Prostate cancer diagnosis requires expensive equipments and experienced trained pathologists. With recent advances in computer vision, we classify cancerous and healthy tissue biopsy images using ResNet. Then, we use ensemble methods to boost the performance of ResNet models and achieve nearly perfect testing performance on the US Biomax prostate cancer dataset.
[Abstract] [Paper] [Slides]

Machine Learning

Robust Deep Reinforcement Learning with Adversarial Attacks

We propose adversarial attacks to perturb reinforcement learning algorithms (e.g. DQN, DDPG, etc), and then uses adversarial training to improve the robustness of these algorithms. We found that our adversarial training significantly improves the robustness of RL algorithms to parameter variations in OpenAI Gym benchmarks.
[Paper] [Video] [Poster] [Supplementary materials]
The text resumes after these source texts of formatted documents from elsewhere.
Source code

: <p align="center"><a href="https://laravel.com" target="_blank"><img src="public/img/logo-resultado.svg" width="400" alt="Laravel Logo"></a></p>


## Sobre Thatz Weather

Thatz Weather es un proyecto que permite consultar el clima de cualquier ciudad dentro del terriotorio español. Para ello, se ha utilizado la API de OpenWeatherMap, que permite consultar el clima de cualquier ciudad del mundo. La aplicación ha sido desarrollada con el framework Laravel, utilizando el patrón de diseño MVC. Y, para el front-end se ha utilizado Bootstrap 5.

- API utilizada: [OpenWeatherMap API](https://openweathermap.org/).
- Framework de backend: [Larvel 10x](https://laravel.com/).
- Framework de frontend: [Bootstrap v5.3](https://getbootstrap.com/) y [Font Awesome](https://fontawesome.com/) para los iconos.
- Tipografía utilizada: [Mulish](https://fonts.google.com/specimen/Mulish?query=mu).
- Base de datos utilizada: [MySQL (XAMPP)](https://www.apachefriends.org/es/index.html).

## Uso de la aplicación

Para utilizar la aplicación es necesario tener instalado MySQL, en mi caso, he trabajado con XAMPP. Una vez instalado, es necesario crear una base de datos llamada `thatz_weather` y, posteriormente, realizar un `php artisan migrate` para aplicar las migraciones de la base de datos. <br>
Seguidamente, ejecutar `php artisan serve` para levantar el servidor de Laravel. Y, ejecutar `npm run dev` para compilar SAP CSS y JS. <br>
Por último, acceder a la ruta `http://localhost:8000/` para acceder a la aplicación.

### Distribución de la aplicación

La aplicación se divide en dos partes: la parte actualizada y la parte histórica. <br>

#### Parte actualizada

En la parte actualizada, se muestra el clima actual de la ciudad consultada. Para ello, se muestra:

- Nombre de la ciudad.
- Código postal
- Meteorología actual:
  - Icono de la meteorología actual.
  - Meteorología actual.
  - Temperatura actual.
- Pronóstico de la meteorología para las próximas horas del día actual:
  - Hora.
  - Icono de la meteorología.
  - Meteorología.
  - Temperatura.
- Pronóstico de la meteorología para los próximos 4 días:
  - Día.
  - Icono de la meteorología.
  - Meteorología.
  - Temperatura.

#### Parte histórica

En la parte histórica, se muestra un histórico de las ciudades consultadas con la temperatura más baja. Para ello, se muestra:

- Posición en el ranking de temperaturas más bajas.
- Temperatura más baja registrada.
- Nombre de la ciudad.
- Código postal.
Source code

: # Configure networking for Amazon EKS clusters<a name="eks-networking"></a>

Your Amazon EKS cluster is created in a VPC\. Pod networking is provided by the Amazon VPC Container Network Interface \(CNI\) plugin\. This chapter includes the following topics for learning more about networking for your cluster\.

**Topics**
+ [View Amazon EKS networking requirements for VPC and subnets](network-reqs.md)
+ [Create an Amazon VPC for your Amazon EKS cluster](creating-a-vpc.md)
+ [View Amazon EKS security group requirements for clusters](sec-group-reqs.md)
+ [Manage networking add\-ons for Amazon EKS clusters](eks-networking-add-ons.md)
Off Environment Evaluation Using Convex Risk Minimization

Applying reinforcement learning (RL) methods on robots typically involves training a policy in simulation and deploying it on a robot in the real world. However, model mismatch between the real world and the simulator causes RL agents to perform suboptimally. To address this, we propose a convex risk minimization algorithm to estimate the model mismatch between the simulator and the target domain. We show that this estimator can be used to evaluate performance of RL agents in the target domain, effectively bridging the gap between simulation and real world. Our experiments demonstrate that our method effectively evaluates performance of policies in OpenAI Gym environments and a real Kinova Gen3 arm.
[Paper] [Code]

Hierarchical Self-Imitation Learning for Single-Agent Tasks with Sparse Rewards

Reinforcement learning problems with sparse and delayed rewards are challenging to solve. We propose a single agent reinforcement learning algorithm named HAC+GASIL that combines Generative Adversarial Self-Imitation Learning (GASIL) and Hierarchical Actor-Critic (HL). HAC+GASIL divides the policy of an agent into multiple levels and the hierarchical policy can be trained end-to-end. To evaluate HAC+GASIL, we perform experiments in OpenAI Multi-Agent Particle Environment with sparse and delayed reward stochastic scenarios.